Depuis le 28 février 2026, IndiGo et Air India n’ont pu assurer que 36 % de leurs 1 230 vols réguliers vers le Moyen-Orient, l’Europe et l’Amérique du Nord entre le 28 février et le 9 mars, soit 64 % d’annulations ou de suspensions. La situation est aggravée par l’interdiction permanente d’utiliser l’espace aérien pakistanais depuis avril 2025. Air India estime déjà que cette mesure lui coûte 600 millions de dollars par an. « La situation actuelle au Moyen-Orient entraînerait un fardeau significatif sur les coûts et la rentabilité des compagnies indiennes », selon une analyse de la banque HSBC.
Les deux compagnies aérienens indiennes demandent au gouvernement une réduction immédiate des taxes sur le kérosène, qui représente 30 à 40 % de leurs dépenses. La taxe fédérale s’élève à 11 %, à laquelle s’ajoutent des prélèvements étatiques pouvant atteindre 29 %. Air India souhaite également ramener la taxe sur les billets en classe économie de 18 % à 5 % et obtenir des baisses de redevances dans les aéroports privés. De son côté, « IndiGo réclame un allègement fiscal sur le kérosène », confirment des sources proches du dossier citées par l’agence Reuters. Ces mesures visent à soulager un secteur aérien en pleine mutation, entraînée par la privatisation récente d’Air India (Tata Group) et la domination d’IndiGo sur le marché intérieur (63,6 % de parts en janvier 2026).
Le Moyen-Orient, pilier économique et aérien de l’Inde
Le Golfe n’est pas seulement un hub de correspondance : il est vital pour l’économie indienne. Près de 50 % des importations de pétrole brut et 54 % du gaz naturel liquéfié transitent par le détroit d’Ormuz. Des millions de travailleurs migrants indiens vivent aux Émirats, en Arabie saoudite et au Qatar ; leurs transferts de fonds représentent une manne essentielle pour l’Inde.
Sur le plan aérien, les vols de l’Inde vers Dubaï, Abu Dhabi, Doha ou Riyad sont parmi les plus fréquentés. IndiGo dessert huit destinations au Moyen-Orient et Air India a déjà mis en place 58 vols spéciaux pour rapatrier des passagers bloqués. Ces liaisons servent aussi de passerelle vers l’Europe et l’Afrique, désormais beaucoup plus longues et coûteuses.
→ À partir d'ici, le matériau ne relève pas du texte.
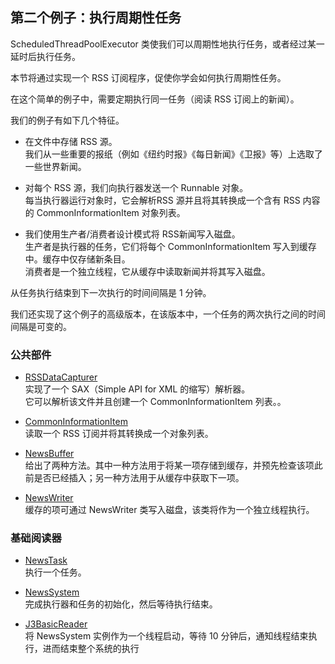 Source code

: ## 第二个例子：执行周期性任务
ScheduledThreadPoolExecutor 类使我们可以周期性地执行任务，或者经过某一延时后执行任务。  

本节将通过实现一个 RSS 订阅程序，促使你学会如何执行周期性任务。  

在这个简单的例子中，需要定期执行同一任务（阅读 RSS 订阅上的新闻）。  

我们的例子有如下几个特征。
-	在文件中存储 RSS 源。  
我们从一些重要的报纸（例如《纽约时报》《每日新闻》《卫报》等）上选取了一些世界新闻。

-	对每个 RSS 源，我们向执行器发送一个 Runnable 对象。  
每当执行器运行对象时，它会解析RSS 源并且将其转换成一个含有 RSS 内容的 CommonInformationItem 对象列表。
-	我们使用生产者/消费者设计模式将 RSS新闻写入磁盘。  
生产者是执行器的任务，它们将每个 CommonInformationItem 写入到缓存中。缓存中仅存储新条目。  
消费者是一个独立线程，它从缓存中读取新闻并将其写入磁盘。

从任务执行结束到下一次执行的时间间隔是 1 分钟。

我们还实现了这个例子的高级版本，在该版本中，一个任务的两次执行之间的时间间隔是可变的。

### 公共部件
-	[RSSDataCapturer](common/RSSDataCapturer.java)  
实现了一个 SAX（Simple API for XML 的缩写）解析器。  
它可以解析该文件并且创建一个 CommonInformationItem 列表。。

-	[CommonInformationItem](common/CommonInformationItem.java)  
读取一个 RSS 订阅并将其转换成一个对象列表。
-	[NewsBuffer](common/NewsBuffer.java)  
给出了两种方法。其中一种方法用于将某一项存储到缓存，并预先检查该项此前是否已经插入；另一种方法用于从缓存中获取下一项。
-	[NewsWriter](common/NewsWriter.java)  
缓存的项可通过 NewsWriter 类写入磁盘，该类将作为一个独立线程执行。

### 基础阅读器
-	[NewsTask](NewsTask.java)  
执行一个任务。    

-	[NewsSystem](NewsSystem.java)  
完成执行器和任务的初始化，然后等待执行结束。    
-	[J3BasicReader](J3BasicReader.java)   
将 NewsSystem 实例作为一个线程启动，等待 10 分钟后，通知线程结束执行，进而结束整个系统的执行





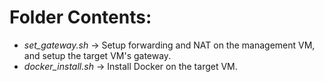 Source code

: # Folder Contents:
- *set_gateway.sh* -> Setup forwarding and NAT on the management VM, and setup the target VM's gateway.
- *docker_install.sh* -> Install Docker on the target VM.
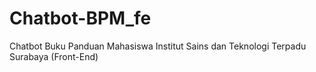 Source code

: # Chatbot-BPM_fe
Chatbot Buku Panduan Mahasiswa Institut Sains dan Teknologi Terpadu Surabaya (Front-End)
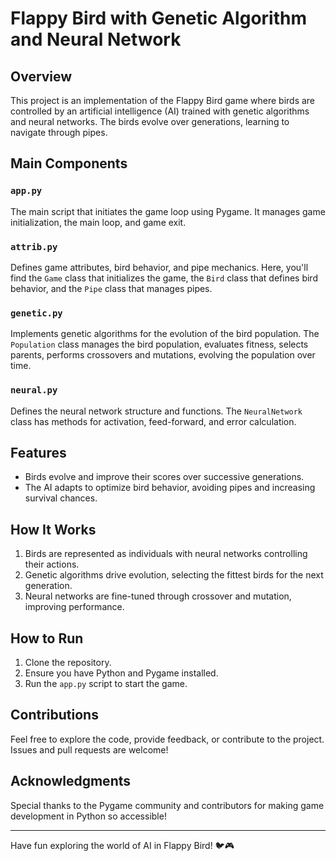 # Flappy Bird with Genetic Algorithm and Neural Network

## Overview

This project is an implementation of the Flappy Bird game where birds are controlled by an artificial intelligence (AI) trained with genetic algorithms and neural networks. The birds evolve over generations, learning to navigate through pipes.

## Main Components

### `app.py`
The main script that initiates the game loop using Pygame. It manages game initialization, the main loop, and game exit.

### `attrib.py`
Defines game attributes, bird behavior, and pipe mechanics. Here, you'll find the `Game` class that initializes the game, the `Bird` class that defines bird behavior, and the `Pipe` class that manages pipes.

### `genetic.py`
Implements genetic algorithms for the evolution of the bird population. The `Population` class manages the bird population, evaluates fitness, selects parents, performs crossovers and mutations, evolving the population over time.

### `neural.py`
Defines the neural network structure and functions. The `NeuralNetwork` class has methods for activation, feed-forward, and error calculation.

## Features

- Birds evolve and improve their scores over successive generations.
- The AI adapts to optimize bird behavior, avoiding pipes and increasing survival chances.

## How It Works

1. Birds are represented as individuals with neural networks controlling their actions.
2. Genetic algorithms drive evolution, selecting the fittest birds for the next generation.
3. Neural networks are fine-tuned through crossover and mutation, improving performance.

## How to Run

1. Clone the repository.
2. Ensure you have Python and Pygame installed.
3. Run the `app.py` script to start the game.

## Contributions

Feel free to explore the code, provide feedback, or contribute to the project. Issues and pull requests are welcome!

## Acknowledgments

Special thanks to the Pygame community and contributors for making game development in Python so accessible!

---

Have fun exploring the world of AI in Flappy Bird! 🐦🎮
Des mesures d’urgence déjà lancées
Face à la crise, les compagnies aériennes indiennes n’attendent pas passivement. IndiGo a introduit une surcharge carburant (425 roupies sur les vols domestiques, jusqu’à 2 300 roupies vers l’Europe) dès le 14 mars. Air India a ajouté des rotations directes vers l’Europe et l’Amérique du Nord pour compenser la perte des hubs du Golfe. Des vols spéciaux vers le Golfe ont également été organisés pour faciliter les déplacements de travailleurs indiens. Malgré ces efforts, les experts estiment que la prolongation du conflit pourrait peser durablement sur le secteur aérien et l’économie indienne.
Dans un pays où l’aviation soutient à la fois le commerce, les expatriés et le tourisme, IndiGo et Air India espèrent que le gouvernement entendra leur cri d’alarme. Une aide ciblée permettrait de limiter la hausse des billets et de maintenir les liens vitaux avec le Moyen-Orient. Le ministère de l’Aviation civile indiennes suit la situation de près, mais n’a pas encore répondu publiquement aux demandes. Pour l’heure, les voyageurs indiens sont invités à vérifier régulièrement leurs vols : le ciel au-dessus du Golfe reste incertain.